▸ Work required
What lines of the data below hold the string "images"? Copy each one out.

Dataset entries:
***

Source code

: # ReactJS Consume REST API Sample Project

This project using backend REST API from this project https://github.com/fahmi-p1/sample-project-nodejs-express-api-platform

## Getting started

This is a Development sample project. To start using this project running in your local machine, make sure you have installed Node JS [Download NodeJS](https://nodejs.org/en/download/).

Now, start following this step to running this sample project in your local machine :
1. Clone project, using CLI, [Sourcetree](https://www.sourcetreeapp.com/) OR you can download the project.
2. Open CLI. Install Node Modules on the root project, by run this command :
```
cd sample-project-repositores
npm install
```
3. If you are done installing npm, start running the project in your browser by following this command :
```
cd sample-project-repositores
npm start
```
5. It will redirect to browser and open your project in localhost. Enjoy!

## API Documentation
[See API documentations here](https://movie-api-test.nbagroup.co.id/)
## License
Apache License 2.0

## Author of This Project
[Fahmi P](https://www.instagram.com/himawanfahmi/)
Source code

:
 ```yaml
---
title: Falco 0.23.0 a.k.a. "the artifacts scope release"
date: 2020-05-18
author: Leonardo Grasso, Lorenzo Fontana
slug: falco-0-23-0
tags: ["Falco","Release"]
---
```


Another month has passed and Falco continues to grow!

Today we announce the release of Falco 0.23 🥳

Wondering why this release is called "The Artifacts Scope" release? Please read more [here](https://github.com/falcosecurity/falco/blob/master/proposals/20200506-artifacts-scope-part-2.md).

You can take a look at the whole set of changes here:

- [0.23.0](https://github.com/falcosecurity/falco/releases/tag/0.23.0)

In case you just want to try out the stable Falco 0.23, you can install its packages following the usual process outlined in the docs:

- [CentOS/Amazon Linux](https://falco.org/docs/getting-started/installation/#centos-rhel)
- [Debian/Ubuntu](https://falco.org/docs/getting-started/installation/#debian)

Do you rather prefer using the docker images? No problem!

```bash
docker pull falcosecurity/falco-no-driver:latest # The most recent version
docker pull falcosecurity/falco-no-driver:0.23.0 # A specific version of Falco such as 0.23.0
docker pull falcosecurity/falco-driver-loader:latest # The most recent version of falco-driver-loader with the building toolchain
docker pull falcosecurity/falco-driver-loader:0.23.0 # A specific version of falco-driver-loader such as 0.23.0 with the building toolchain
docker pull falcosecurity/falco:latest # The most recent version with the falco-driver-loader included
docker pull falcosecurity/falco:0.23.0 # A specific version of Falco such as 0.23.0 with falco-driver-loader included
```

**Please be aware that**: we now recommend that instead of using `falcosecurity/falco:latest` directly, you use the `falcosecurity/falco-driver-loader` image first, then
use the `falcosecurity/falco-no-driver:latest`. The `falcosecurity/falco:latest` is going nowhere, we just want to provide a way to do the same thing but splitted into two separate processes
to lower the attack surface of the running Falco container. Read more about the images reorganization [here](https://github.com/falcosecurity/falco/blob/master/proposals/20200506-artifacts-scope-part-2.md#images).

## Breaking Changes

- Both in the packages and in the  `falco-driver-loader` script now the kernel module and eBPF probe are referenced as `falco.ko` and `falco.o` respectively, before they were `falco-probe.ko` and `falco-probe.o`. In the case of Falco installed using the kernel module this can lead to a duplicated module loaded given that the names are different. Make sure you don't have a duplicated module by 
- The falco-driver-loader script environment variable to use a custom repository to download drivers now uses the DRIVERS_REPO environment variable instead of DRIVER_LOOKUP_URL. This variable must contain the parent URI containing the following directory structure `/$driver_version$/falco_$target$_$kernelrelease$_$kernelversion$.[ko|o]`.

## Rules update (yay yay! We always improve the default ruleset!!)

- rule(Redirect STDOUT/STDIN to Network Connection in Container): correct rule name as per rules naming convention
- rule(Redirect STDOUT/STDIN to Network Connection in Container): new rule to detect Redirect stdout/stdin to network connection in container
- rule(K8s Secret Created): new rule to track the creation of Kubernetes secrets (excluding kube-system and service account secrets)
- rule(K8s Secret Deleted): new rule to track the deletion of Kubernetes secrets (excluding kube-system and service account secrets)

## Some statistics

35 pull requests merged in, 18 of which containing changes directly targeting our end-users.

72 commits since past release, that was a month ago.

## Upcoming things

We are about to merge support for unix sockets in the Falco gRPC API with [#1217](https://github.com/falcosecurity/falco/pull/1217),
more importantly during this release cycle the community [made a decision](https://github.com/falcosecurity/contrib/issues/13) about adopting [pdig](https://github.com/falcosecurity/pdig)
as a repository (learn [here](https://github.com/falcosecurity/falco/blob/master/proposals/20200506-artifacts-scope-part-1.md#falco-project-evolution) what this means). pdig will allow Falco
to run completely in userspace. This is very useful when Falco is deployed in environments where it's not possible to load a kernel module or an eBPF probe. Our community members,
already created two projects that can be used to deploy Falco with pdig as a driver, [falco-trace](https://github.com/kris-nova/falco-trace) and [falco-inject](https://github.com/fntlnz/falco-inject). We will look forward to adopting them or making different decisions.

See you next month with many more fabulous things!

***

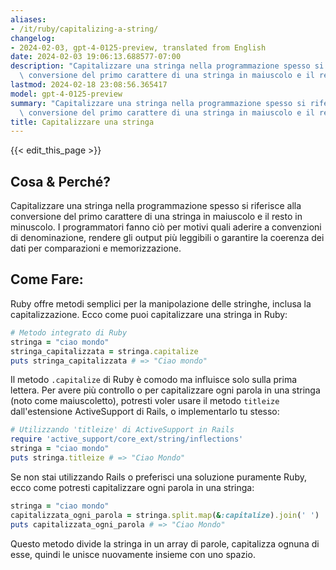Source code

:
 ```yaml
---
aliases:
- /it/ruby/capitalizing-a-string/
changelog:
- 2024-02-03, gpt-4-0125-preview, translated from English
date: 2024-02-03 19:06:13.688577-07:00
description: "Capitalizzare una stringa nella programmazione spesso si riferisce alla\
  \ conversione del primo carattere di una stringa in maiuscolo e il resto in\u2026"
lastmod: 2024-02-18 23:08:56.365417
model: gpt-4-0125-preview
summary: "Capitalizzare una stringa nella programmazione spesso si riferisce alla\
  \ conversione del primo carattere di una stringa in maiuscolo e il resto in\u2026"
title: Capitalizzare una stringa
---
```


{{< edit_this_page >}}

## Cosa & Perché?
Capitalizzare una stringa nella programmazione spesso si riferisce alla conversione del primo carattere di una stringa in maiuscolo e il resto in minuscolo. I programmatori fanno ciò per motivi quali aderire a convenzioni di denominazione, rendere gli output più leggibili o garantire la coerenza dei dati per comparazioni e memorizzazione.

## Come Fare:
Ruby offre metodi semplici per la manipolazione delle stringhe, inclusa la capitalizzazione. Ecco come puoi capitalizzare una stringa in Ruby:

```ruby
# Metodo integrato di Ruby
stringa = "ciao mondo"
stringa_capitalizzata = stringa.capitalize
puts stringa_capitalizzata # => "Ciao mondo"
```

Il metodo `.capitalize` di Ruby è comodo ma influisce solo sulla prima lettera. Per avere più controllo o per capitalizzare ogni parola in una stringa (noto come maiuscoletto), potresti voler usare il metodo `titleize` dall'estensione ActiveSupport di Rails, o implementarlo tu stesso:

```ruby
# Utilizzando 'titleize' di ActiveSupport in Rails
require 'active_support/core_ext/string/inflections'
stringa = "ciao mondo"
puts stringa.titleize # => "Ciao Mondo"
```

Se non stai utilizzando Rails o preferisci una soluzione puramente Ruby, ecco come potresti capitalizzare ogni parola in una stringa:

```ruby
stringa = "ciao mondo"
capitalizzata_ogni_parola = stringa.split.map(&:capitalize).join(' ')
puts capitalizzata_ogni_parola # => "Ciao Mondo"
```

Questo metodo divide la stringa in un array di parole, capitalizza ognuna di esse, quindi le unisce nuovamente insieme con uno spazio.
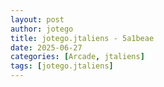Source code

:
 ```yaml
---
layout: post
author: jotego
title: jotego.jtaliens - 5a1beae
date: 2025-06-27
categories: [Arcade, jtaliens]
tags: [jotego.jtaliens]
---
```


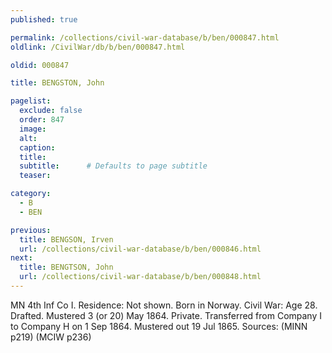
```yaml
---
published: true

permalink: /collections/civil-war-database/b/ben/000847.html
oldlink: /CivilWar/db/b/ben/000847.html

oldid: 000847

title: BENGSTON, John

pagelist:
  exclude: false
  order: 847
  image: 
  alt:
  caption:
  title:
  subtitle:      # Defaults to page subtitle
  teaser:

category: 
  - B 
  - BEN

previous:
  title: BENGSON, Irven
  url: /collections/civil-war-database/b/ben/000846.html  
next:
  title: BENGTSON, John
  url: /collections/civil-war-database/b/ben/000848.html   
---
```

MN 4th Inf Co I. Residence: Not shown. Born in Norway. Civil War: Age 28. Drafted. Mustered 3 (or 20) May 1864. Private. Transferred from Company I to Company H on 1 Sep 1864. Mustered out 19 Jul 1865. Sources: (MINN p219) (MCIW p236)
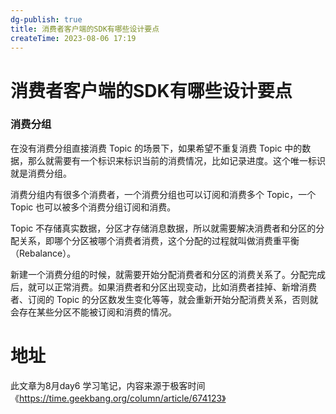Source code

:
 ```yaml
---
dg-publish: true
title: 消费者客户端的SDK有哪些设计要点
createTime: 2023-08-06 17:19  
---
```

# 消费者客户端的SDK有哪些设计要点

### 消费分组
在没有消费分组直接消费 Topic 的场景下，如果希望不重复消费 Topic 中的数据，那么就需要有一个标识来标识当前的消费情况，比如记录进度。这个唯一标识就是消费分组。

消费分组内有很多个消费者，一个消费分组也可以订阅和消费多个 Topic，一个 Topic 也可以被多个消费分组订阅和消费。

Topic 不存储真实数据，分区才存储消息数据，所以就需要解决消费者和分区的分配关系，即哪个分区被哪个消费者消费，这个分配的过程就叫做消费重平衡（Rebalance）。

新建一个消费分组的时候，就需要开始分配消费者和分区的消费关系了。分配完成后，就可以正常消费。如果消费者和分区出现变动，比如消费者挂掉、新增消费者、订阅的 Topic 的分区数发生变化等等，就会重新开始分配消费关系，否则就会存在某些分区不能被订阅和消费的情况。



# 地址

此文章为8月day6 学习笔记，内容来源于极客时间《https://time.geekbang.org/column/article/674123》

***

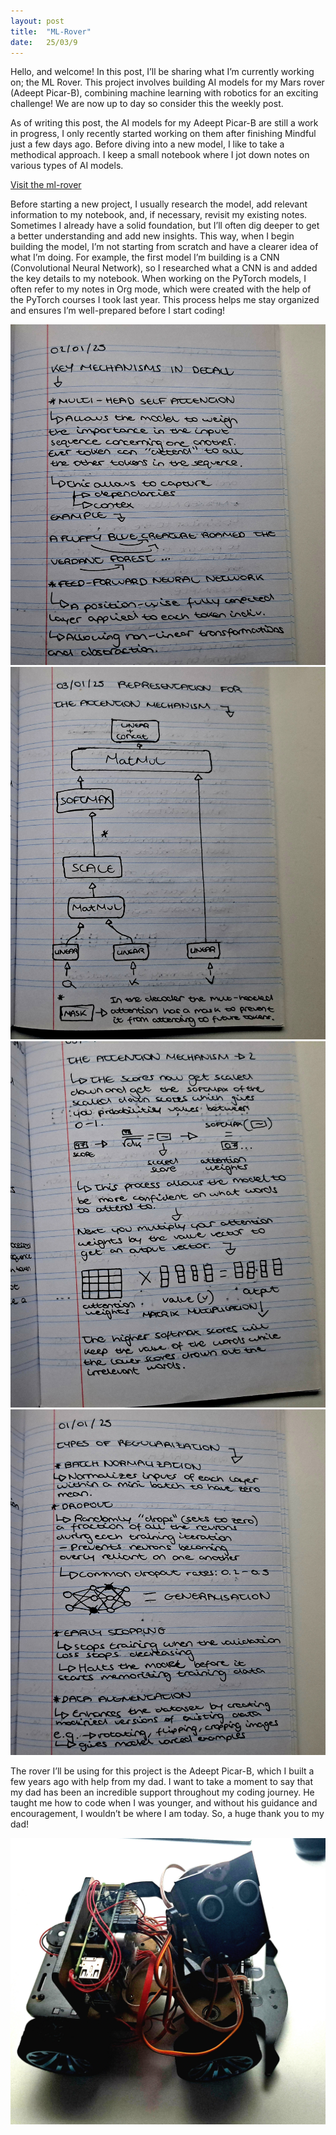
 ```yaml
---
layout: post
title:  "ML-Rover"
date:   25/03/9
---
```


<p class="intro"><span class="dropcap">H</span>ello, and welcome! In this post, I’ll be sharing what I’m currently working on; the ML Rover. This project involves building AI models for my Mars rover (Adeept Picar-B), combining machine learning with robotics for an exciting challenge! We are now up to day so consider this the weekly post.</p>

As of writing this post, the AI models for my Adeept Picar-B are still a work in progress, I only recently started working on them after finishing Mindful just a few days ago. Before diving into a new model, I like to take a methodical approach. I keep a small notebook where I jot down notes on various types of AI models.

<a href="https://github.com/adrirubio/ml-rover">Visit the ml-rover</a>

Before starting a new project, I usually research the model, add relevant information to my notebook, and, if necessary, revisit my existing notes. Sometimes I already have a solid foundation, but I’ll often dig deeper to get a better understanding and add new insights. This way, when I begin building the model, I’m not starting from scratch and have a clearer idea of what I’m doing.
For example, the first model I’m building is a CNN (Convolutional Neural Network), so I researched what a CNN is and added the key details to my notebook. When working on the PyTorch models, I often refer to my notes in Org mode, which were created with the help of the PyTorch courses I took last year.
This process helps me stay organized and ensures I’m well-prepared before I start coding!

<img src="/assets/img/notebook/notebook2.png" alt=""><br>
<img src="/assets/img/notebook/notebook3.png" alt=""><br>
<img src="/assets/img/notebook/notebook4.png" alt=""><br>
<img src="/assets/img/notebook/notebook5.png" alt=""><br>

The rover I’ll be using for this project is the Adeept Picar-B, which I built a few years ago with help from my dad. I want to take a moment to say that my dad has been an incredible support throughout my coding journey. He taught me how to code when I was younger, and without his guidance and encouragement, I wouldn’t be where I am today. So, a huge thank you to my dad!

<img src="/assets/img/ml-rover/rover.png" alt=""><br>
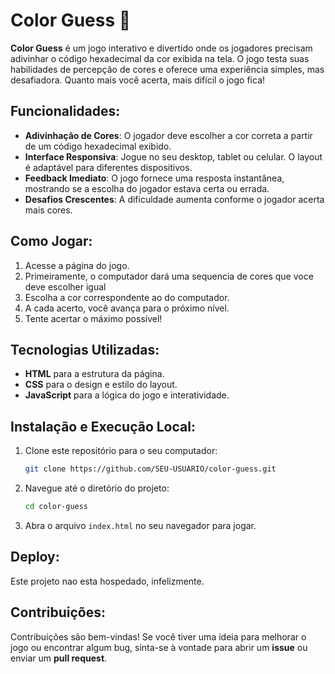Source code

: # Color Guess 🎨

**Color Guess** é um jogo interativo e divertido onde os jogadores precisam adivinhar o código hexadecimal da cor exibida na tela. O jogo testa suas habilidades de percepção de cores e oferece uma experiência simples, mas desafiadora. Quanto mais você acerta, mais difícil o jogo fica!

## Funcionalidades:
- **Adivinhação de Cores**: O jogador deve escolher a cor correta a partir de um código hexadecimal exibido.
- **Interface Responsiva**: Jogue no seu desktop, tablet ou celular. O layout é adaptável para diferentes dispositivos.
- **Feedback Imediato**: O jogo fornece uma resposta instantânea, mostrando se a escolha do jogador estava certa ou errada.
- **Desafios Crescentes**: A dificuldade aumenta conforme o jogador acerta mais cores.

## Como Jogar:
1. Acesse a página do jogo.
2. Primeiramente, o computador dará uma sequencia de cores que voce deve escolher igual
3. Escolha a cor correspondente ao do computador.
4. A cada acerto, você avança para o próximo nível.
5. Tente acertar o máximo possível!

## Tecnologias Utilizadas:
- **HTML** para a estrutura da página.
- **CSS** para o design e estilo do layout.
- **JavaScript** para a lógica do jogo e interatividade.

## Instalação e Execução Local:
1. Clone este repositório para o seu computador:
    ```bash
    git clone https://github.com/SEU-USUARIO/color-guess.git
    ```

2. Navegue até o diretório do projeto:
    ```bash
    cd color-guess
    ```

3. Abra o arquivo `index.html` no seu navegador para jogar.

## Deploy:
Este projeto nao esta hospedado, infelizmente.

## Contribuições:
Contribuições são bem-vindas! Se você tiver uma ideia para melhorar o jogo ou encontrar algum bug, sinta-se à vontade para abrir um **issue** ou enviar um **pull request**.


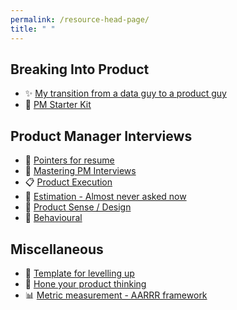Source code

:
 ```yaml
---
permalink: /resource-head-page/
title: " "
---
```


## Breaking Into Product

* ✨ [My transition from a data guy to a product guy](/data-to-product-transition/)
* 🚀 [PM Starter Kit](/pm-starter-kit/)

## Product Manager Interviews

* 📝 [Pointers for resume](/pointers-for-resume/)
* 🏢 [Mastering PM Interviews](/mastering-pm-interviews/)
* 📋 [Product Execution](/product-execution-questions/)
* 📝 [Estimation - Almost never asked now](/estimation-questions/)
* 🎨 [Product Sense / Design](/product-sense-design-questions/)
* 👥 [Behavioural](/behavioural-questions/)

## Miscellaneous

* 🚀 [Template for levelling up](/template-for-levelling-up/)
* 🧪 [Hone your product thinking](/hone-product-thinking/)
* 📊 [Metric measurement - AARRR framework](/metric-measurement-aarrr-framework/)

***

▸ Result of the task
Do you rather prefer using the docker images? No problem!
to lower the attack surface of the running Falco container. Read more about the images reorganization [here](https://github.com/falcosecurity/falco/blob/master/proposals/20200506-artifacts-scope-part-2.md#images).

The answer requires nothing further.